Segment Open
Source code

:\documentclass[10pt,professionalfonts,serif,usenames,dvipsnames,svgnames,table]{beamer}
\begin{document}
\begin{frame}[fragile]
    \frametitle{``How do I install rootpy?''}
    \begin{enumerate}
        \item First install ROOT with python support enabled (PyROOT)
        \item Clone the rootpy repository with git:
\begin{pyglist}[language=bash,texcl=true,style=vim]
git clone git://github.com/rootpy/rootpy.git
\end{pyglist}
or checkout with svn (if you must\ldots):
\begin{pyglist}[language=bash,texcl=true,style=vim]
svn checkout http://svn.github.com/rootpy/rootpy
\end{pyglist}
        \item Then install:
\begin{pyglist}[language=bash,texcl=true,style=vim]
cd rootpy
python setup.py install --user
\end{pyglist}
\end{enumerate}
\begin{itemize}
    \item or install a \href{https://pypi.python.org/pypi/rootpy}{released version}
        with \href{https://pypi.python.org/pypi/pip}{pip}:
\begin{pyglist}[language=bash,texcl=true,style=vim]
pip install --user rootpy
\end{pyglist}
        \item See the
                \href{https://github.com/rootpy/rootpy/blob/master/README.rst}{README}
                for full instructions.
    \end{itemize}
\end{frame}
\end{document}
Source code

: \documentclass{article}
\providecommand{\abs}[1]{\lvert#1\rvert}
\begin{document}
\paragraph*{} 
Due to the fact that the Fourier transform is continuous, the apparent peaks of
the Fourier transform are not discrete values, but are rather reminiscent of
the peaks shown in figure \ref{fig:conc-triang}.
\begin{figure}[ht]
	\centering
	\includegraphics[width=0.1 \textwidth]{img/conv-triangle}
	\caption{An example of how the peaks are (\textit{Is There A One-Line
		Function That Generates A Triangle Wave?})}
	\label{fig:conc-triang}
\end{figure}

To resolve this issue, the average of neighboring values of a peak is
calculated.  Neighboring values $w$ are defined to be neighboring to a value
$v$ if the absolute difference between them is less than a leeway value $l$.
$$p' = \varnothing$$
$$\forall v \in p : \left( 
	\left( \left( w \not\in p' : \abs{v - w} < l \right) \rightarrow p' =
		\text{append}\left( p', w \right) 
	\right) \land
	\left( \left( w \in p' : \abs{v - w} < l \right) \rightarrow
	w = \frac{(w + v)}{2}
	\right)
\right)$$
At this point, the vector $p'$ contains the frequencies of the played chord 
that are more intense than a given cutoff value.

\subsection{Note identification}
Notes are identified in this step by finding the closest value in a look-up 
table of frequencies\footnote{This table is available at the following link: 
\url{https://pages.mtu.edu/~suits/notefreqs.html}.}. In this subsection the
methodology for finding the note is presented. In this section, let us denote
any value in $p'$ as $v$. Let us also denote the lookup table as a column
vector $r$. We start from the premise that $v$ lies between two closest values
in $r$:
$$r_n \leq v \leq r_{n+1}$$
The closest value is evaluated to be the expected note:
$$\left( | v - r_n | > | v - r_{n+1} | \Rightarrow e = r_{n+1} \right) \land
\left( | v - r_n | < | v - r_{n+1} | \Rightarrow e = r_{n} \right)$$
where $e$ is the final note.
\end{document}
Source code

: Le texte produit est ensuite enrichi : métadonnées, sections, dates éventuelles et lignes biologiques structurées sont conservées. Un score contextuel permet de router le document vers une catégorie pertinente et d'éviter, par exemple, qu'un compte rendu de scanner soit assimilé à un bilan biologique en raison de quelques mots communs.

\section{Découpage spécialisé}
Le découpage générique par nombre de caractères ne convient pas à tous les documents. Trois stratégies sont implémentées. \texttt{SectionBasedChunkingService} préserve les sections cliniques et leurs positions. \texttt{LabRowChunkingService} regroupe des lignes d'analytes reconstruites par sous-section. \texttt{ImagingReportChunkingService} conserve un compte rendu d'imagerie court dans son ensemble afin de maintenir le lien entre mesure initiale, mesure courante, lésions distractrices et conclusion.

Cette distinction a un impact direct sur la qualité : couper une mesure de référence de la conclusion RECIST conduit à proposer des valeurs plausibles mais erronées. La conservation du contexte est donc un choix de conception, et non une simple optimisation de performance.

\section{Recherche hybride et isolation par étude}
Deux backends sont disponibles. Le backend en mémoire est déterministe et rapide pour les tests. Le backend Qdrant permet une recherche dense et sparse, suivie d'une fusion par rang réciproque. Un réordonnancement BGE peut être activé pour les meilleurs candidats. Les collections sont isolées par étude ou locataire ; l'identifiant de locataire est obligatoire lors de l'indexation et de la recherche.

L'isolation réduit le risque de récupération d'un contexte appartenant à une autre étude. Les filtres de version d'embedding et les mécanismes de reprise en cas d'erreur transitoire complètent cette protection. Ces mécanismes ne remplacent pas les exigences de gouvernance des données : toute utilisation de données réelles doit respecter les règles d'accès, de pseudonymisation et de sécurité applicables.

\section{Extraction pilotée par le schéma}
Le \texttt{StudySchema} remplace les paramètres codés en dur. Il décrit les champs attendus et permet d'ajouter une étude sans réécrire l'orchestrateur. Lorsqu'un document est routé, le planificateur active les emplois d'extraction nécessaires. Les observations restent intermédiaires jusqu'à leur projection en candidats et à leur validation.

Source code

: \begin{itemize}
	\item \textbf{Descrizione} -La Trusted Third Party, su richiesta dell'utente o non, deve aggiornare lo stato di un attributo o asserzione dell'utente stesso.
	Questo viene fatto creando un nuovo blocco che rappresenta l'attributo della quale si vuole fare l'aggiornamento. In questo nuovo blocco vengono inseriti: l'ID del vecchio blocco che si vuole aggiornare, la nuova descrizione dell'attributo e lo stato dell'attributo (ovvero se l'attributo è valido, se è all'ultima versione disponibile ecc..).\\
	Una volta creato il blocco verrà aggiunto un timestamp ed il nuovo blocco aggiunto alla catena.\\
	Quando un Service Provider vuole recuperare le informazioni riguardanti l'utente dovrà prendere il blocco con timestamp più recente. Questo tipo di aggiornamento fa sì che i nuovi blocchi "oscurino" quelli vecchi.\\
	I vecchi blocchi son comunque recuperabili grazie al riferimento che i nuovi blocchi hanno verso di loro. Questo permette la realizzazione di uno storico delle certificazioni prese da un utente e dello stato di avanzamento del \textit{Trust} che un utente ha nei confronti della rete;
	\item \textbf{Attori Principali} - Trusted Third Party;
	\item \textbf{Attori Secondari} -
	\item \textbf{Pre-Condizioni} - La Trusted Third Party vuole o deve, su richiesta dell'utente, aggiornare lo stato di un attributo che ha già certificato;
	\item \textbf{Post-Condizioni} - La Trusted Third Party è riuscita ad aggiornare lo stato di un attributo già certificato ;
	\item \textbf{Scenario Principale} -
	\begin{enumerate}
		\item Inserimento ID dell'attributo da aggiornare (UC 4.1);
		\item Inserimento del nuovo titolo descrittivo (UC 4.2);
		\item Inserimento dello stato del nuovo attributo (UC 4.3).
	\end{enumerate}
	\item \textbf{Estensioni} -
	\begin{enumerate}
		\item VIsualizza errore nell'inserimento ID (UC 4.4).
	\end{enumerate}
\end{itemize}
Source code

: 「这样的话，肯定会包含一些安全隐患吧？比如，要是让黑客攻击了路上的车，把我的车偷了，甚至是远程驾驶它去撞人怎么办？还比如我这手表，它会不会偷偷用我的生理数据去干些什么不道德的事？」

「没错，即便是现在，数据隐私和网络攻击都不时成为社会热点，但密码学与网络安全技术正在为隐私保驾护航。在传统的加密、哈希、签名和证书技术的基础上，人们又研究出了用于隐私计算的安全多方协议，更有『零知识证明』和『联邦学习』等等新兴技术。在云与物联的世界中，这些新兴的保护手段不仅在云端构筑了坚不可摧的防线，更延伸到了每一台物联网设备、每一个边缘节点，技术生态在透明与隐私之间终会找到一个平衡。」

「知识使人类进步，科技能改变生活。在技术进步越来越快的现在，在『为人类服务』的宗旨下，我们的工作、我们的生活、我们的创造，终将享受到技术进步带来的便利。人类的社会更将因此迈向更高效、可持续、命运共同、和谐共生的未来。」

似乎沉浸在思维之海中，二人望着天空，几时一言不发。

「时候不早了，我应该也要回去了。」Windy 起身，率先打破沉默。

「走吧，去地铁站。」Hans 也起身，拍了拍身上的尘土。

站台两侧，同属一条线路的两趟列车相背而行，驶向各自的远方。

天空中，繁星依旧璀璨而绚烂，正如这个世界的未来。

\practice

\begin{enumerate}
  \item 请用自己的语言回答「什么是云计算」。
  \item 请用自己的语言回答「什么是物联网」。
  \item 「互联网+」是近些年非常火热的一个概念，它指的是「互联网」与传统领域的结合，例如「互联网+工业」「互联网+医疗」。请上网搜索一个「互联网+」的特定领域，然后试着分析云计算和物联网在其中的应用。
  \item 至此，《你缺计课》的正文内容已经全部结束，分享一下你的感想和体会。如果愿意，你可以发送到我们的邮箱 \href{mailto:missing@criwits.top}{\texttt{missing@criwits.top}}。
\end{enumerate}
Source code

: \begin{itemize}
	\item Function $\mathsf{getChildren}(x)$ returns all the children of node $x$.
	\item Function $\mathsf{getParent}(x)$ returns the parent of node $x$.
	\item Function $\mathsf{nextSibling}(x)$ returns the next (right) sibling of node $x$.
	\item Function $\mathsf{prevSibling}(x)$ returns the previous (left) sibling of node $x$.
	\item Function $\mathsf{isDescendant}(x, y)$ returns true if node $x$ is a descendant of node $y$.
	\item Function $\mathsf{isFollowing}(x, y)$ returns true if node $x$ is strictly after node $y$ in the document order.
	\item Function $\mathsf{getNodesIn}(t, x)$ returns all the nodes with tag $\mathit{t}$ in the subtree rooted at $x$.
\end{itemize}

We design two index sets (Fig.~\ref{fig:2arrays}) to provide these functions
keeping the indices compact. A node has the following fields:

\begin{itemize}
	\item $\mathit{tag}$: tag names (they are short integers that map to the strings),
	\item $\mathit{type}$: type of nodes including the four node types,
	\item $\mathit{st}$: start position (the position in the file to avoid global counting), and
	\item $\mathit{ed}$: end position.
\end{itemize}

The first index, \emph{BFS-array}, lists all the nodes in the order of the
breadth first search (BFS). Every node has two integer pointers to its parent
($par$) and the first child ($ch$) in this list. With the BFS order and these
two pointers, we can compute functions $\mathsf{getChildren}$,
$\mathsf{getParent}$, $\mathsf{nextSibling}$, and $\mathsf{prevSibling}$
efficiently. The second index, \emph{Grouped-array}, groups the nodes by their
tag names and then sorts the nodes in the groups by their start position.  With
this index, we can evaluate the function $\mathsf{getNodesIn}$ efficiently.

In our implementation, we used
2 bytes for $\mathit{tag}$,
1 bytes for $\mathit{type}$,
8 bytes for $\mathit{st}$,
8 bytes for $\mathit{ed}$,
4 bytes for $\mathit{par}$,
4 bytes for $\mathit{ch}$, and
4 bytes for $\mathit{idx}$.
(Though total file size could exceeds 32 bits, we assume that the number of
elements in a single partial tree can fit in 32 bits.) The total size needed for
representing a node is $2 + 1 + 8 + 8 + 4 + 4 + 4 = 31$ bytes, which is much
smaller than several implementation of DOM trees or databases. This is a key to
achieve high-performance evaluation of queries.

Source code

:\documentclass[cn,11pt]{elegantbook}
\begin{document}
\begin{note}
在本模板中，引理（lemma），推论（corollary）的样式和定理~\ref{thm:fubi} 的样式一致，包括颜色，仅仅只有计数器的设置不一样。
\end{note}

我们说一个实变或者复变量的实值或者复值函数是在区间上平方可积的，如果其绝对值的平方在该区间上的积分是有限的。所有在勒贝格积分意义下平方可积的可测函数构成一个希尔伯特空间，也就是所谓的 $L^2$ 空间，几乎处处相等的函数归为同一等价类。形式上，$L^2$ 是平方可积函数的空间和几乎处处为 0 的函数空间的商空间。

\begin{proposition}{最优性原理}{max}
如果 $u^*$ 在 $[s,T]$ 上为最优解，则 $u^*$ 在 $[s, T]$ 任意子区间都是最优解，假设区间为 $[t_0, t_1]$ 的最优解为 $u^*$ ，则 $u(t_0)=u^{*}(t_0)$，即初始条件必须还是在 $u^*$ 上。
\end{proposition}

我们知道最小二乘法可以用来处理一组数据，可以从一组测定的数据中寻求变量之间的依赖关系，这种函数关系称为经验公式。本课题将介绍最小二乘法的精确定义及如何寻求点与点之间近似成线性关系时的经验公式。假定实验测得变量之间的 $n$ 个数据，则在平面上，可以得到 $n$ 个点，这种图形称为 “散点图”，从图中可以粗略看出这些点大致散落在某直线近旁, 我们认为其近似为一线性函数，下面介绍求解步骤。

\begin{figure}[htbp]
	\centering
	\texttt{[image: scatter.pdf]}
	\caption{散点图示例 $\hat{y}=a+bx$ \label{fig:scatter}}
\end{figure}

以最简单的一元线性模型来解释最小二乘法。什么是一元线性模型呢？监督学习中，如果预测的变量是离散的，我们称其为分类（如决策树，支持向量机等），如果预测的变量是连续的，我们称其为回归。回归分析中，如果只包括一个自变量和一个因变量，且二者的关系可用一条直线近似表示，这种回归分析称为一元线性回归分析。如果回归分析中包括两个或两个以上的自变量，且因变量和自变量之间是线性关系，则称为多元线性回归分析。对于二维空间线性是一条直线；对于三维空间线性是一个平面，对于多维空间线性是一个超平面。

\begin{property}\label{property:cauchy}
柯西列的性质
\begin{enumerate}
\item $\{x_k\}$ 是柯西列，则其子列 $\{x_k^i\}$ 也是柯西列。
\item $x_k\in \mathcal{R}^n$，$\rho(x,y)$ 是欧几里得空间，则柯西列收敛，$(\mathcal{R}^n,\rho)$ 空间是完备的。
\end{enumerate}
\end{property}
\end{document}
Segment Closed
All lines above containing the string "functions": copy each one.

We design two index sets (Fig.~\ref{fig:2arrays}) to provide these functions
two pointers, we can compute functions $\mathsf{getChildren}$,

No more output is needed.